On a player's turn they must add one or more cards from their hand to the row, in sequence. The dealer judges this play: if the entire play fits the dealer's rule, the cards are left in place as part of the row. Otherwise, they are removed from the row and "sidelined", as to be put below the card that they attempted to follow, and the player is dealt a number of penalty cards equal to twice the number of cards they attempted to play that turn. If the play had multiple cards and only some were incorrect, the entire play is declared invalid, without the dealer specifying the invalid cards.
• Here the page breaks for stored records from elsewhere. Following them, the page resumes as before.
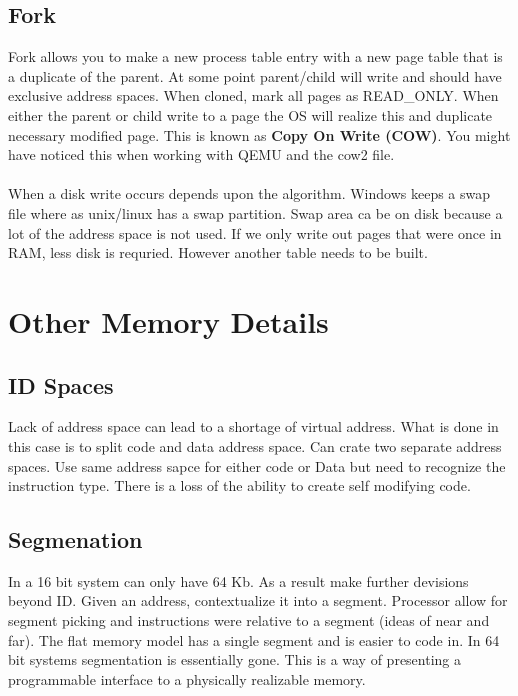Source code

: \documentclass[../base_file/cs1550_notes.tex]{subfiles}
\begin{document}
\subsection{Fork}
Fork allows you to make a new process table entry with a new page table that is a duplicate of the parent.  At some point parent/child will
write and should have exclusive address spaces.  When cloned, mark all pages as READ\_ONLY.  When either the parent or child write to a page
the OS will realize this and duplicate necessary modified page.  This is known as \textbf{Copy On Write (COW)}.  You might have noticed this
when working with QEMU and the cow2 file.\\\\
When a disk write occurs depends upon the algorithm.  Windows keeps a swap file where as unix/linux has a swap partition.  Swap area ca be
on disk because a lot of the address space is not used.  If we only write out pages that were once in RAM, less disk is requried.  However
another table needs to be built.
\section{Other Memory Details}
\subsection{ID Spaces}
Lack of address space can lead to a shortage of virtual address.  What is done in this case is to split code and data address space.  Can
crate two separate address spaces.  Use same address sapce for either code or Data but need to recognize the instruction type.  There is a 
loss of the ability to create self modifying code.
\subsection{Segmenation}
In a 16 bit system can only have 64 Kb. As a result make further devisions beyond ID.  Given an address, contextualize it into a segment.
Processor allow for segment picking and instructions were relative to a segment (ideas of near and far).  The flat memory model has a single
segment and is easier to code in.  In 64 bit systems segmentation is essentially gone.  This is a way of presenting a programmable interface
to a physically realizable memory.
\end{document}
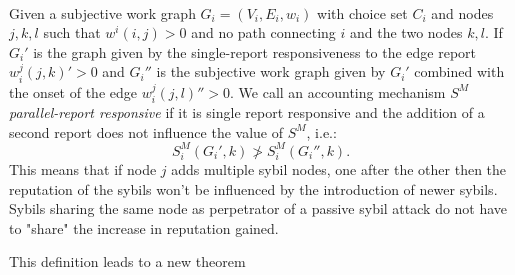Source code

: \begin{definition}\ \\
\label{def:Parallel-Report Responsiveness}
\noindent{}Given a subjective work graph $G_i=(V_i,E_i,w_i)$ with choice set $C_i$ and nodes $j,k,l$ such that $w^i(i,j)>0$ and no path connecting $i$ and the two nodes $k,l$. If $G_i'$ is the graph given by the single-report responsiveness to the edge report $w^j_i(j,k)'>0$ and $G_i''$ is the subjective work graph given by $G_i'$ combined with the onset of the edge $w^j_i(j,l)''>0$. We call an accounting mechanism $S^M$ {\it parallel-report responsive} if it is single report responsive and the addition of a second report does not influence the value of $S^M$, i.e.:
\[
S^M_i(G_i',k)\not>S^M_i(G_i'',k).
\] 
\noindent{}This means that if node $j$ adds multiple sybil nodes, one after the other then the reputation of the sybils won't be influenced by the introduction of newer sybils. Sybils sharing the same node as perpetrator of a passive sybil attack do not have to "share" the increase in reputation gained.
\end{definition}

\noindent{}This definition leads to a new theorem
One player may elect to be a "prophet". A player who believes they have worked out the rule may request to become one at the end of their turn, if there is not already a prophet among the players, by placing a black marker on the card they just played. The prophet puts down their hand and skips their turns during their time as prophet. The prophet takes on the role of judging valid and invalid moves; if the dealer catches them making a mistake, the prophet is overthrown and receives five penalty cards (with the player who made the play receiving no penalty cards for that turn, if the play was invalid). An overthrown prophet takes their hand back up, takes all black markers off the row, and becomes a regular player again.

If at any time a player thinks they cannot play a legitimate card, they may declare a "no play", and show their hand to everybody. If the dealer confirms that no cards in that hand can be played, the player discards the hand and draws a new hand four cards smaller. If the player's call was incorrect, the dealer plays the correct card for them and gives the player five penalty cards.

A white marker is placed on each tenth card played, and a black marker on each tenth card after a prophet's marker. After the fourth black or white marker is placed, any invalid plays result in that player being eliminated from the game, and their hand remains intact for scoring. If both white and black markers are present, the black markers take precedence.

A round ends when a player empties their hand, or when all players (excluding the prophet, if any) have been eliminated. Players score 1 point for each card in the hand of the player with most cards (this number is the high count), minus the number of cards in their own hand. If a player has an empty hand they gain a further 4 points. If there is a prophet at the end of the game, they receive an additional 1 point for each card in the row following their first black marker, and 2 points for each sidelined card following that marker. The dealer's score equals the highest score of any player, unless there was an active prophet. If there is a prophet, count the cards (right and wrong) played up to and including the card with the prophet marker and double this number. Dealer's score is the smaller of the high count and the doubled card total. The winner is determined by the total of all rounds, and if the game ended before all players have had a chance to deal, every player who has never dealt get 10 more points in compensation.

==Eleusis Express==
In 2006, John Golden developed a streamlined version of the game, intended to assist elementary school teachers in explaining the scientific method to students. It has the following differences:

- The game starts with 12 cards in each player's hand, not 14.
- The game has no prophet, instead allowing players to openly guess the rule whenever they make a valid play.
- A "no play" hand results in a 1 card penalty if incorrect, or a redrawing of a hand one card smaller if correct.
- The game is played until a player empties their hand or makes a correct guess: at that point, each player scores 12 minus the number of cards left in their hand, with a 6-point bonus for correctly guessing the rule and a 3-point bonus for emptying one's hand. The dealer scores the same as the highest-scoring player.

Abbott himself considered the variant a "great game", and referred to it as "Eleusis Express".